[Record extracts]
════════════════

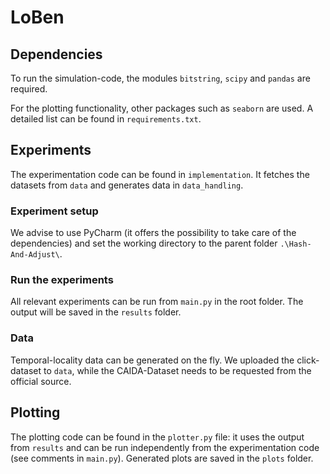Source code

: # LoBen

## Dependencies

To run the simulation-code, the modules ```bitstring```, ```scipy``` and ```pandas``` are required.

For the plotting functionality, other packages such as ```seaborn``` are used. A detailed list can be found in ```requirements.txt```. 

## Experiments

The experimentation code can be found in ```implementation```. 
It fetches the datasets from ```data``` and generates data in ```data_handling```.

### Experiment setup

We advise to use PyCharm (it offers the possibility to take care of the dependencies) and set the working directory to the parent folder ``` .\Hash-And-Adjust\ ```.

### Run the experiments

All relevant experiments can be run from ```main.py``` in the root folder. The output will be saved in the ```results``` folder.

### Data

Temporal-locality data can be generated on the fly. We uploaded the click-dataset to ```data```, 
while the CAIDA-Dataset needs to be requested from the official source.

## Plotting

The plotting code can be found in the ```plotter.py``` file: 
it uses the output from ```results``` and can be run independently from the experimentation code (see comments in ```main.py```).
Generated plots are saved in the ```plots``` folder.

════════════════

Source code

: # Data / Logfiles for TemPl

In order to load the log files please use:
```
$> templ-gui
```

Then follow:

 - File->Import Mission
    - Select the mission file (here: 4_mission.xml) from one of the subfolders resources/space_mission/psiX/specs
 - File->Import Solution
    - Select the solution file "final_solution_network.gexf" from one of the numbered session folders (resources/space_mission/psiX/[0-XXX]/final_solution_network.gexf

════════════════

[Work request] Your answer should be the lines above from the one containing "- Select the mission" through the one containing "- Select the solution", copied exactly and with both ends kept.

[Exercise result]
    - Select the mission file (here: 4_mission.xml) from one of the subfolders resources/space_mission/psiX/specs
 - File->Import Solution
    - Select the solution file "final_solution_network.gexf" from one of the numbered session folders (resources/space_mission/psiX/[0-XXX]/final_solution_network.gexf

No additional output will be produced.